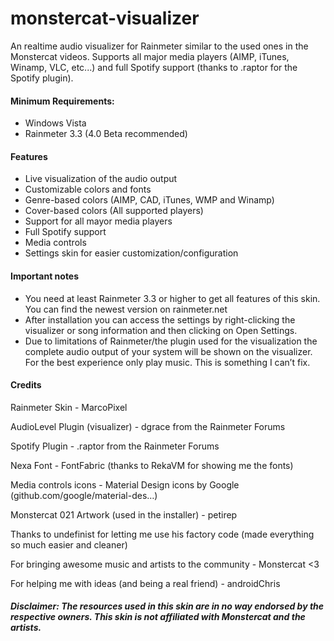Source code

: # monstercat-visualizer
An realtime audio visualizer for Rainmeter similar to the used ones in the Monstercat videos.
Supports all major media players (AIMP, iTunes, Winamp, VLC, etc...) and full Spotify support (thanks to .raptor for the Spotify plugin).

#### Minimum Requirements:
 - Windows Vista
 - Rainmeter 3.3 (4.0 Beta recommended)

#### Features

- Live visualization of the audio output
- Customizable colors and fonts
- Genre-based colors (AIMP, CAD, iTunes, WMP and Winamp)
- Cover-based colors (All supported players)
- Support for all mayor media players
- Full Spotify support
- Media controls
- Settings skin for easier customization/configuration

#### Important notes


- You need at least Rainmeter 3.3 or higher to get all features of this skin. You can find the newest version on rainmeter.net
- After installation you can access the settings by right-clicking the visualizer or song information and then clicking on Open Settings.
- Due to limitations of Rainmeter/the plugin used for the visualization the complete audio output of your system will be shown on the visualizer. For the best experience only play music. This is something I can’t fix.

#### Credits

Rainmeter Skin - MarcoPixel

AudioLevel Plugin (visualizer) - dgrace from the Rainmeter Forums

Spotify Plugin - .raptor from the Rainmeter Forums

Nexa Font - FontFabric (thanks to RekaVM for showing me the fonts)

Media controls icons - Material Design icons by Google (github.com/google/material-des…)

Monstercat 021 Artwork (used in the installer) - petirep 

Thanks to undefinist for letting me use his factory code (made everything so much easier and cleaner)

For bringing awesome music and artists to the community - Monstercat <3

For helping me with ideas (and being a real friend) - androidChris

##### Disclaimer: The resources used in this skin are in no way endorsed by the respective owners. This skin is not affiliated with Monstercat and the artists.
########
Could you set down verbatim the lines from the beginning of the entries above through the line containing "- Live visualization of the audio output", both included, leaving out the pictures?

Source code

: # monstercat-visualizer
An realtime audio visualizer for Rainmeter similar to the used ones in the Monstercat videos.
Supports all major media players (AIMP, iTunes, Winamp, VLC, etc...) and full Spotify support (thanks to .raptor for the Spotify plugin).

#### Minimum Requirements:
 - Windows Vista
 - Rainmeter 3.3 (4.0 Beta recommended)

#### Features

- Live visualization of the audio output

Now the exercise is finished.